Her Wicker Park community mourns the loss of a kind and dedicated friend. “She was the only person who took care of me when I first moved here,” a close friend of Ms. Braughton said. “She saw something special in everyone.”
It wasn’t sensational. It wasn’t interesting. It was kind. It was almost unbelievable that it had gotten published.
I closed my computer and slid it across the bed, leaning my head against the wall. Danny was right. I should’ve gone to the funeral. He’d tried to tell me I’d regret not going, but my stomach had turned at the thought of seeing Erin stiff in the casket.
Eventually, that would be me. A lump hardened in my chest. But no one would be there. What did it say about me to think of my own death at this moment?
I heard the front door close gently. Footsteps across the wood floor.
The bedroom door creaked softly, and Danny’s sandy hair appeared first through the doorway. He looked at me on the bed and smiled weakly.

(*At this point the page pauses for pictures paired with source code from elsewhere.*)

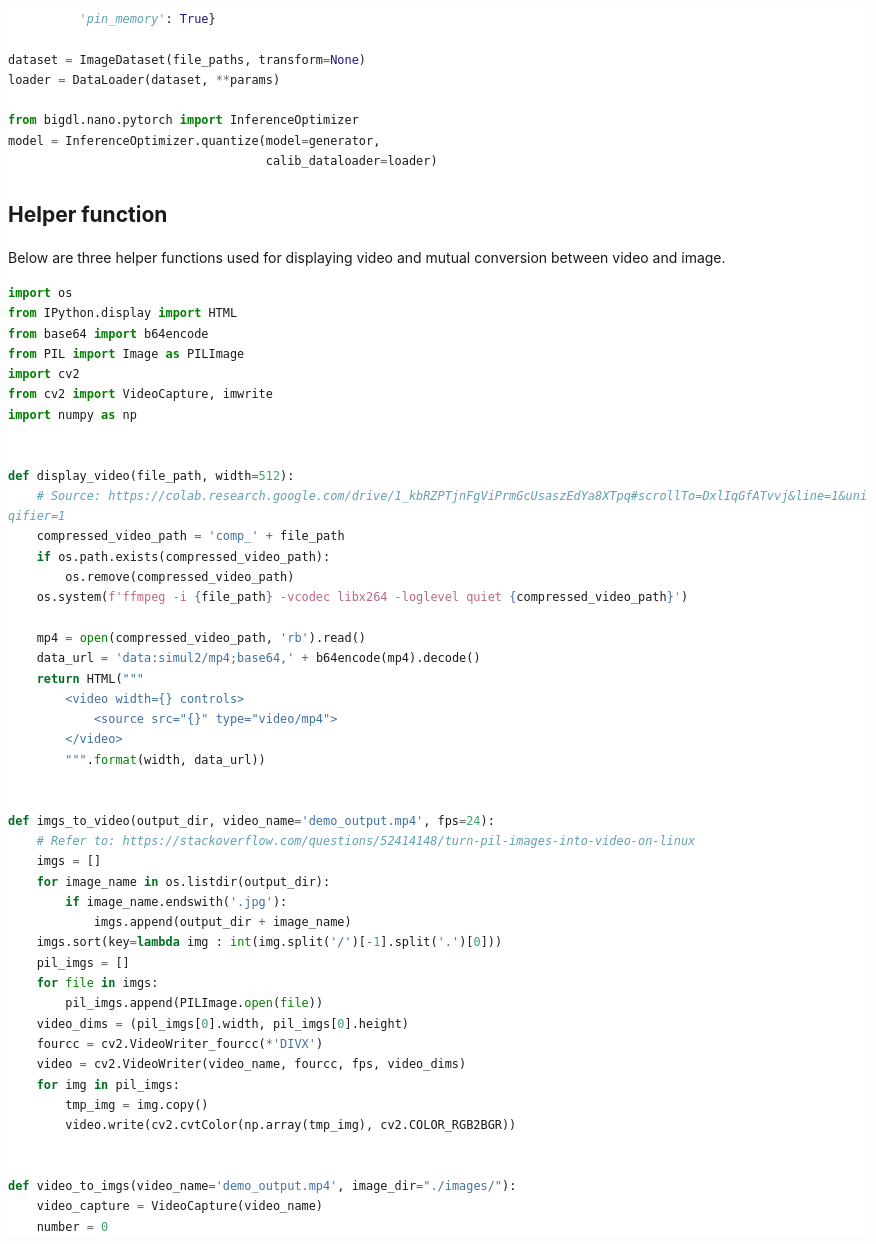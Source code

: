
 ```python
          'pin_memory': True}

dataset = ImageDataset(file_paths, transform=None)
loader = DataLoader(dataset, **params)

from bigdl.nano.pytorch import InferenceOptimizer
model = InferenceOptimizer.quantize(model=generator,
                                    calib_dataloader=loader)
```

## Helper function
Below are three helper functions used for displaying video and mutual conversion between video and image.


```python
import os
from IPython.display import HTML
from base64 import b64encode
from PIL import Image as PILImage
import cv2
from cv2 import VideoCapture, imwrite
import numpy as np


def display_video(file_path, width=512):
    # Source: https://colab.research.google.com/drive/1_kbRZPTjnFgViPrmGcUsaszEdYa8XTpq#scrollTo=DxlIqGfATvvj&line=1&uniqifier=1
    compressed_video_path = 'comp_' + file_path
    if os.path.exists(compressed_video_path):
        os.remove(compressed_video_path)
    os.system(f'ffmpeg -i {file_path} -vcodec libx264 -loglevel quiet {compressed_video_path}')
    
    mp4 = open(compressed_video_path, 'rb').read()
    data_url = 'data:simul2/mp4;base64,' + b64encode(mp4).decode()
    return HTML("""
        <video width={} controls>
            <source src="{}" type="video/mp4">
        </video>
        """.format(width, data_url))


def imgs_to_video(output_dir, video_name='demo_output.mp4', fps=24):
    # Refer to: https://stackoverflow.com/questions/52414148/turn-pil-images-into-video-on-linux
    imgs = []
    for image_name in os.listdir(output_dir):
        if image_name.endswith('.jpg'):
            imgs.append(output_dir + image_name)
    imgs.sort(key=lambda img : int(img.split('/')[-1].split('.')[0]))
    pil_imgs = []
    for file in imgs:
        pil_imgs.append(PILImage.open(file))
    video_dims = (pil_imgs[0].width, pil_imgs[0].height)
    fourcc = cv2.VideoWriter_fourcc(*'DIVX')
    video = cv2.VideoWriter(video_name, fourcc, fps, video_dims)
    for img in pil_imgs:
        tmp_img = img.copy()
        video.write(cv2.cvtColor(np.array(tmp_img), cv2.COLOR_RGB2BGR))


def video_to_imgs(video_name='demo_output.mp4', image_dir="./images/"):
    video_capture = VideoCapture(video_name)
    number = 0
```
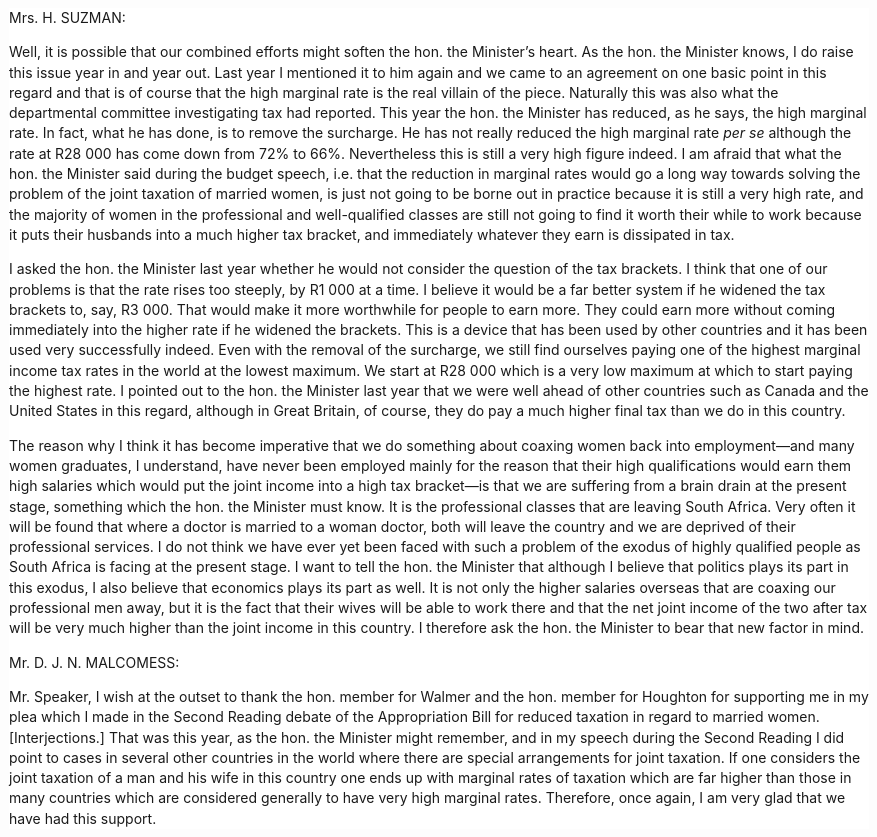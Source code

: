 <from>Mrs. <person refersTo="hansard_za">H. SUZMAN</person>:</from>

<p>Well, it is possible that our combined efforts might soften the hon. the Minister&#x2019;s heart. As the hon. the Minister knows, I do raise this issue year in and year out. Last year I mentioned it to him again and we came to an agreement on one basic point in this regard and that is of course that the high marginal rate is the real villain of the piece. Naturally this was also what the departmental committee investigating tax had <span class="col_9397-9398" refersTo="page_1568"/>reported. This year the hon. the Minister has reduced, as he says, the high marginal rate. In fact, what he has done, is to remove the surcharge. He has not really reduced the high marginal rate <i>per se</i> although the rate at R28 000 has come down from 72% to 66%. Nevertheless this is still a very high figure indeed. I am afraid that what the hon. the Minister said during the budget speech, i.e. that the reduction in marginal rates would go a long way towards solving the problem of the joint taxation of married women, is just not going to be borne out in practice because it is still a very high rate, and the majority of women in the professional and well-qualified classes are still not going to find it worth their while to work because it puts their husbands into a much higher tax bracket, and immediately whatever they earn is dissipated in tax.</p>

<p>I asked the hon. the Minister last year whether he would not consider the question of the tax brackets. I think that one of our problems is that the rate rises too steeply, by R1 000 at a time. I believe it would be a far better system if he widened the tax brackets to, say, R3 000. That would make it more worthwhile for people to earn more. They could earn more without coming immediately into the higher rate if he widened the brackets. This is a device that has been used by other countries and it has been used very successfully indeed. Even with the removal of the surcharge, we still find ourselves paying one of the highest marginal income tax rates in the world at the lowest maximum. We start at R28 000 which is a very low maximum at which to start paying the highest rate. I pointed out to the hon. the Minister last year that we were well ahead of other countries such as Canada and the United States in this regard, although in Great Britain, of course, they do pay a much higher final tax than we do in this country.</p>

<p>The reason why I think it has become imperative that we do something about coaxing women back into employment&#x2014;and many women graduates, I understand, have never been employed mainly for the reason that their high qualifications would earn them high salaries which would put the joint income into a high tax bracket&#x2014;is that we are suffering from a brain drain at the present stage, something which the hon. the Minister must know. It is the professional classes that are leaving South Africa. Very often it will be found that where a doctor is married to a woman doctor, both will leave the country and we are deprived of their professional services. I do not think we have ever yet been faced with such a problem of the exodus of highly qualified people as South Africa is facing at the present stage. I want to tell the hon. the Minister that although I believe that politics plays its part in this exodus, I also believe that economics plays its part as well. It is not only the higher salaries overseas that are coaxing our professional men away, but it is the fact that their wives will be able to work there and that the net joint income of the two after tax will be very much higher than the joint income in this country. I therefore ask the hon. the Minister to bear that new factor in mind.</p>

</speech>

<speech by="#malcomess">

<from>Mr. <person refersTo="hansard_za">D. J. N. MALCOMESS</person>:</from>

<p>Mr. Speaker, I wish at the outset to thank the hon. member for Walmer and the hon. member for Houghton for supporting me in my plea which I made in the Second Reading debate of the Appropriation Bill for reduced taxation in regard to married women. [Interjections.] That was this year, as the hon. the Minister might remember, and in my speech during the Second Reading I did point to cases in several other countries in the world where there are special arrangements for joint taxation. If one considers the joint taxation of a man and his wife in this country one ends up with marginal rates of taxation which are far higher than those in many countries which are considered generally to have very high marginal rates. Therefore, once again, I am very glad that we have had this support.</p>
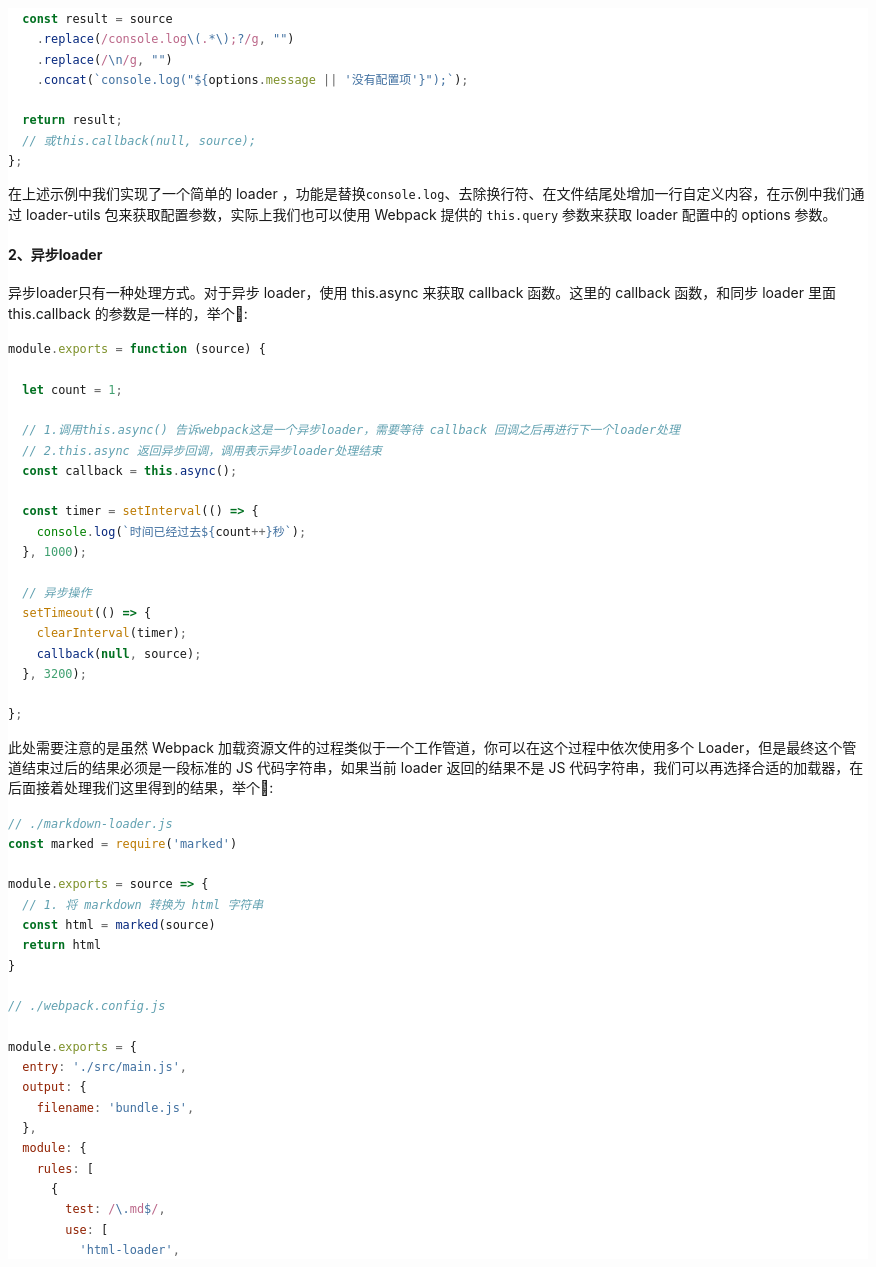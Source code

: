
```ts
  const result = source  
    .replace(/console.log\(.*\);?/g, "")  
    .replace(/\n/g, "")  
    .concat(`console.log("${options.message || '没有配置项'}");`);  
  
  return result;
  // 或this.callback(null, source);
};  
```
在上述示例中我们实现了一个简单的 loader ，功能是替换`console.log`、去除换行符、在文件结尾处增加一行自定义内容，在示例中我们通过 loader-utils 包来获取配置参数，实际上我们也可以使用 Webpack 提供的 `this.query` 参数来获取 loader 配置中的 options 参数。

#### 2、异步loader

异步loader只有一种处理方式。对于异步 loader，使用 this.async 来获取 callback 函数。这里的 callback 函数，和同步 loader 里面 this.callback 的参数是一样的，举个🌰:

```typescript
module.exports = function (source) {  
  
  let count = 1;  
  
  // 1.调用this.async() 告诉webpack这是一个异步loader，需要等待 callback 回调之后再进行下一个loader处理  
  // 2.this.async 返回异步回调，调用表示异步loader处理结束  
  const callback = this.async();  
  
  const timer = setInterval(() => {  
    console.log(`时间已经过去${count++}秒`);  
  }, 1000);  
  
  // 异步操作  
  setTimeout(() => {  
    clearInterval(timer);  
    callback(null, source);  
  }, 3200);  
  
};
```

此处需要注意的是虽然 Webpack 加载资源文件的过程类似于一个工作管道，你可以在这个过程中依次使用多个 Loader，但是最终这个管道结束过后的结果必须是一段标准的 JS 代码字符串，如果当前 loader 返回的结果不是 JS 代码字符串，我们可以再选择合适的加载器，在后面接着处理我们这里得到的结果，举个🌰:

```javascript
// ./markdown-loader.js
const marked = require('marked')

module.exports = source => {
  // 1. 将 markdown 转换为 html 字符串
  const html = marked(source)
  return html
}

// ./webpack.config.js

module.exports = {
  entry: './src/main.js',
  output: {
    filename: 'bundle.js',
  },
  module: {
    rules: [
      {
        test: /\.md$/,
        use: [
          'html-loader',
```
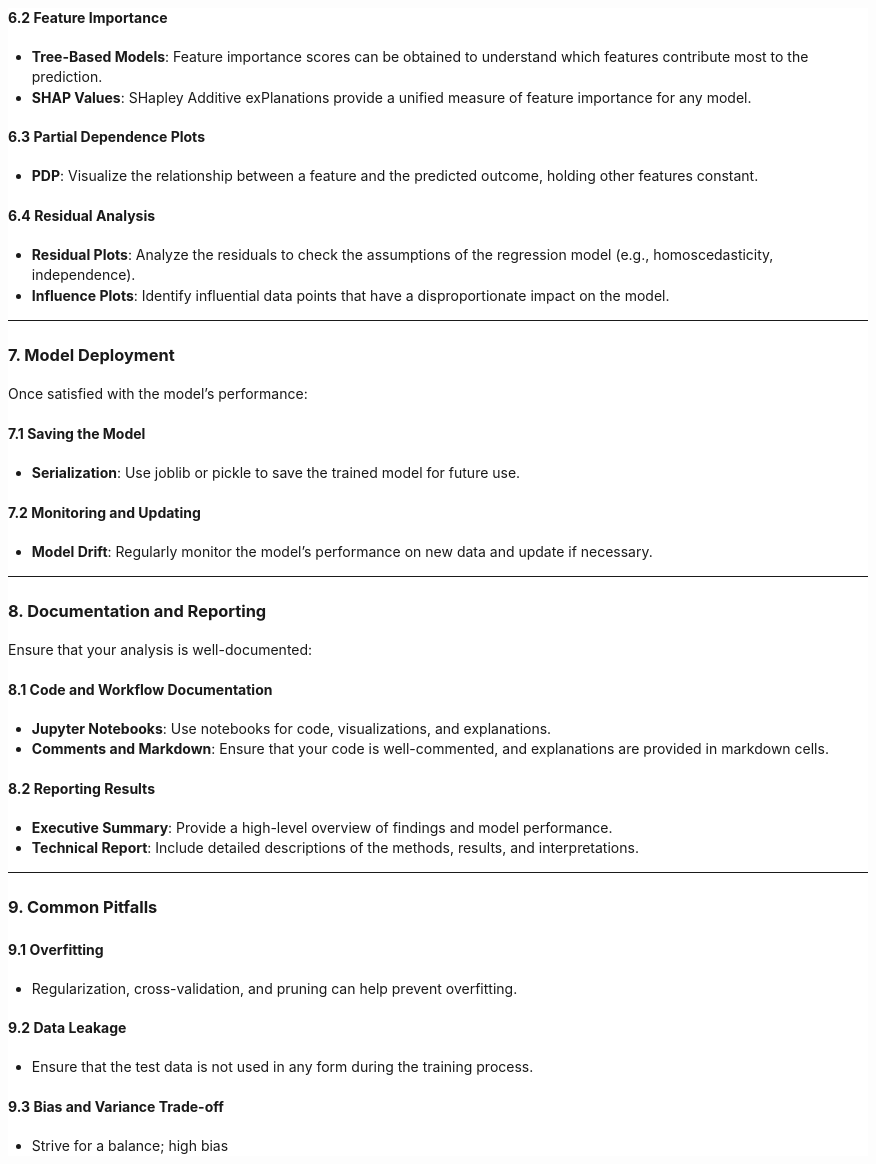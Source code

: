 #### 6.2 **Feature Importance**
- **Tree-Based Models**: Feature importance scores can be obtained to understand which features contribute most to the prediction.
- **SHAP Values**: SHapley Additive exPlanations provide a unified measure of feature importance for any model.

#### 6.3 **Partial Dependence Plots**
- **PDP**: Visualize the relationship between a feature and the predicted outcome, holding other features constant.

#### 6.4 **Residual Analysis**
- **Residual Plots**: Analyze the residuals to check the assumptions of the regression model (e.g., homoscedasticity, independence).
- **Influence Plots**: Identify influential data points that have a disproportionate impact on the model.

---

### 7. **Model Deployment**

Once satisfied with the model’s performance:

#### 7.1 **Saving the Model**
- **Serialization**: Use joblib or pickle to save the trained model for future use.

#### 7.2 **Monitoring and Updating**
- **Model Drift**: Regularly monitor the model’s performance on new data and update if necessary.

---

### 8. **Documentation and Reporting**

Ensure that your analysis is well-documented:

#### 8.1 **Code and Workflow Documentation**
- **Jupyter Notebooks**: Use notebooks for code, visualizations, and explanations.
- **Comments and Markdown**: Ensure that your code is well-commented, and explanations are provided in markdown cells.

#### 8.2 **Reporting Results**
- **Executive Summary**: Provide a high-level overview of findings and model performance.
- **Technical Report**: Include detailed descriptions of the methods, results, and interpretations.

---

### 9. **Common Pitfalls**

#### 9.1 **Overfitting**
- Regularization, cross-validation, and pruning can help prevent overfitting.

#### 9.2 **Data Leakage**
- Ensure that the test data is not used in any form during the training process.

#### 9.3 **Bias and Variance Trade-off**
- Strive for a balance; high bias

“Hi,” I said, sitting up from the wall.
He closed the door and leaned against it, unzipping his coat. “Hey.” His face was pale. He threw his coat in the general direction of the closet and grabbed at his necktie.
From his expression when he returned, I knew I had been right not to go. “I read your article,” I said.
He finished unwinding the tie from his neck and tossed it on top of the coat.
“You quoted me.”
He walked into the closet. “I didn’t think you’d mind since I didn’t name you.”